Even though the stigma may be dissipating, it’s still there, as illustrated by the experiences I have been hearing about. One male wrote to my blog to tell me that his doctor told him he could not have anorexia because he could not experience amenorrhoea as he had no menstrual cycle to lose. Another man told me his doctor thrust a leaflet about eating disorders into his hands and offered no other information or support. It is extremely worrying to hear that even professionals are dealing with males with eating disorders in a way that is so dismissive and also shockingly ill-informed.

Men also find it extremely hard to talk to other people about it, because of the sense of shame they may experience in relation to having an eating disorder, and again, this is down to stigma in our society.
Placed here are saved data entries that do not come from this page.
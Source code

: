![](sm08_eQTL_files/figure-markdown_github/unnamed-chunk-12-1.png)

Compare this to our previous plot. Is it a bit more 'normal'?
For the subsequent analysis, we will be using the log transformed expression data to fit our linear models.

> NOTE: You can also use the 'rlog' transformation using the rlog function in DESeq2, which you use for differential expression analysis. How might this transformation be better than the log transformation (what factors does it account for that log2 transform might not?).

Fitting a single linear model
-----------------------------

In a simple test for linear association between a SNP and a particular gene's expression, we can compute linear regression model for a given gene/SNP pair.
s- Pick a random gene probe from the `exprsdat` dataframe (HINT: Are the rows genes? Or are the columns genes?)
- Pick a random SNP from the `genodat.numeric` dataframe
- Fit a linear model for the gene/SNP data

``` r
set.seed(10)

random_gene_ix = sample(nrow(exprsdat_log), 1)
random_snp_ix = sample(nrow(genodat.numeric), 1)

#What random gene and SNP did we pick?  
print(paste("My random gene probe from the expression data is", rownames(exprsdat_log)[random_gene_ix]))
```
They are afraid of being judged, and they are afraid of the negative reactions of friends who might laugh it off and dismiss it or make fun of them for suffering from an eating disorder, because it is still to some extent seen as a “girl’s illness”.

Eating disorders can also be harder to spot in some men because it is more likely for women to have dramatic weightloss, whereas in men their eating disorders can expressed through “bulking up” and hitting the gym, which is not seen as particularly suspect in a society so keen on advocating exercise and showing male body “ideals”. as lean and muscular.  It is important to note that if an individual is taking performance-enhancing supplements in their attempt to become more muscular and then engages in weight lifting, they are at increased risk of suffering a heart attack or stroke.

It is of paramount importance that we recognise eating disorders in boys and men as much as we recognise them in girls and women. It is of paramount importance that we start treating them just as seriously and it is of paramount importance that we continue to reduce the stigma surrounding males and eating disorders so that those suffering will come forward for help and support, from their doctors, from their friends, and from their families.

Shouldn’t I Be Recovered By Now?!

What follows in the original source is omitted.